Secreted LRPAP1 binds and triggers IFNAR1 degradation to facilitate virus evasion from cellular innate immunity.

The crucial role of interferon (IFN) signaling is well known in the restriction or eradication of pathogen invasion. Viruses take a variety of ways to antagonize host defense through eliminating IFN-signaling intracellularly for decades. However, the way by viruses target IFN-signaling extracellularly has not been discovered. Infection by both coronavirus SARS-CoV-2 and enterovirus 71 (EV71 or EV-A71) can cause severe diseases such as neurological disorders and even death in children. Here, we show evidence that the protease of SARS-CoV-2 (3CL) and EV71 (2A) upregulates the expression and secretion of LDL-receptor-related protein-associated protein 1 (LRPAP1). As a ligand, the N-terminus of secreted LRPAP1 binds with the extracellular domain of IFNAR1 that triggers the receptor ubiquitination and degradation and promotes virus infection both in vitro, ex vivo in the mouse brain, and in vivo in newborn mice.

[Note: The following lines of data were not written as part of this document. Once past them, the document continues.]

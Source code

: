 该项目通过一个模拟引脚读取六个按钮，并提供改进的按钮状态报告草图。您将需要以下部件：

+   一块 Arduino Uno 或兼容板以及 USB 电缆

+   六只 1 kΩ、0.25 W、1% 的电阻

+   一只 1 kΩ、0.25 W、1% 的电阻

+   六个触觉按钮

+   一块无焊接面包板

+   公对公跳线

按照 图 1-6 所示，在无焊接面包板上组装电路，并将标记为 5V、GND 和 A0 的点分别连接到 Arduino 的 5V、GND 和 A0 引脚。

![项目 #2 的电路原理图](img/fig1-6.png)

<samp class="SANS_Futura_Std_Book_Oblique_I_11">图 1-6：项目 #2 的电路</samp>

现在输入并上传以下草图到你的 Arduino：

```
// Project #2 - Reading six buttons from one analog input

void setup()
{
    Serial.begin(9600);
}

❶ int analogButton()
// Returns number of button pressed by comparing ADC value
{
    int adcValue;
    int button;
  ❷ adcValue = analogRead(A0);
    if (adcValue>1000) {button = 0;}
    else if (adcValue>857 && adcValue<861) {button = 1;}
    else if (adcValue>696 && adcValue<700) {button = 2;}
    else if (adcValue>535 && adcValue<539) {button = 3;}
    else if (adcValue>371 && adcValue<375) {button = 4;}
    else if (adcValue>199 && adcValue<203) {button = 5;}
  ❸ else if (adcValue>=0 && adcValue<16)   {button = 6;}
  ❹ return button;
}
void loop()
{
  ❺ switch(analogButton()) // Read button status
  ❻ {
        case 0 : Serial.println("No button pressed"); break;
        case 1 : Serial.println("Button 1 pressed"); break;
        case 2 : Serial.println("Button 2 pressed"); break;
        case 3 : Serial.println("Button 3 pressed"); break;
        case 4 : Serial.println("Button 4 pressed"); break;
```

A small peptide from the N-terminus of LRPAP1 effectively binds and causes IFNAR1 degradation that enhances both DNA and RNA viral infections, including herpesvirus HSV-1, hepatitis B virus (HBV), EV71, and beta-coronavirus HCoV-OC43; whereas α2M, a LRPAP1 inhibitor, arrests virus infections by stabilizing IFNAR1. Our study demonstrates a new mechanism used by viruses for evading host cell immunity, supporting a strategy for developing pan-antiviral drugs.